The problem:
Where does the string "dans" appear in the listing below? Copy every line where it does.

Data records:
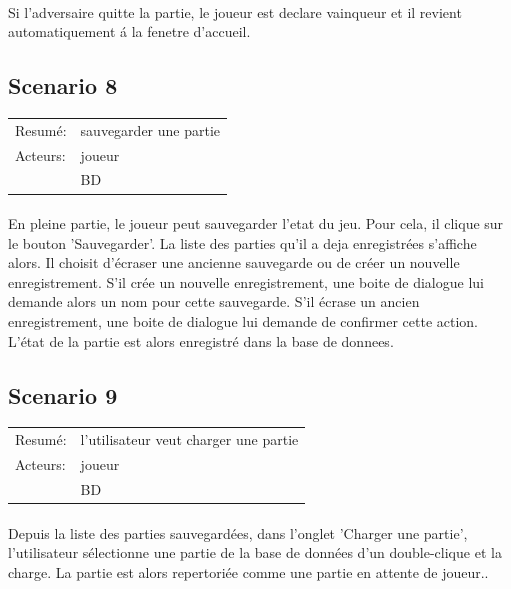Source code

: \documentclass[french,12pt]{report}
\begin{document}
\paragraph{}   
  Si l'adversaire quitte la partie, le joueur est declare vainqueur et 
il revient automatiquement \'a la fenetre d'accueil.



\subsection*{Scenario 8}

\begin{tabular}{ll}
  Resum\'e: & sauvegarder une partie \\
  Acteurs: & joueur \\
	   & BD
\end{tabular}

\paragraph{}    
  En pleine partie, le joueur peut sauvegarder l'etat du jeu. Pour cela, 
il clique sur le bouton 'Sauvegarder'. La liste des parties qu'il a deja 
enregistr\'ees s'affiche alors. Il choisit d'\'ecraser une ancienne 
sauvegarde ou de cr\'eer un nouvelle enregistrement. 
  S'il cr\'ee un nouvelle enregistrement, une boite de dialogue lui demande 
alors un nom pour cette sauvegarde.
  S'il \'ecrase un ancien enregistrement, une boite de dialogue lui demande 
de confirmer cette action.
  L'\'etat de la partie est alors enregistr\'e dans la base de donnees.


\subsection*{Scenario 9}

\begin{tabular}{ll}
  Resum\'e: & l'utilisateur veut charger une partie \\
  Acteurs: & joueur \\
	   & BD
\end{tabular}

\paragraph{} 
  Depuis la liste des parties sauvegard\'ees, dans l'onglet 
'Charger une partie', l'utilisateur s\'electionne une partie de la base 
de donn\'ees d'un double-clique et la charge.
  La partie est alors repertori\'ee comme une partie en attente de joueur..
\end{document}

Written reply:
  L'\'etat de la partie est alors enregistr\'e dans la base de donnees.
  Depuis la liste des parties sauvegard\'ees, dans l'onglet 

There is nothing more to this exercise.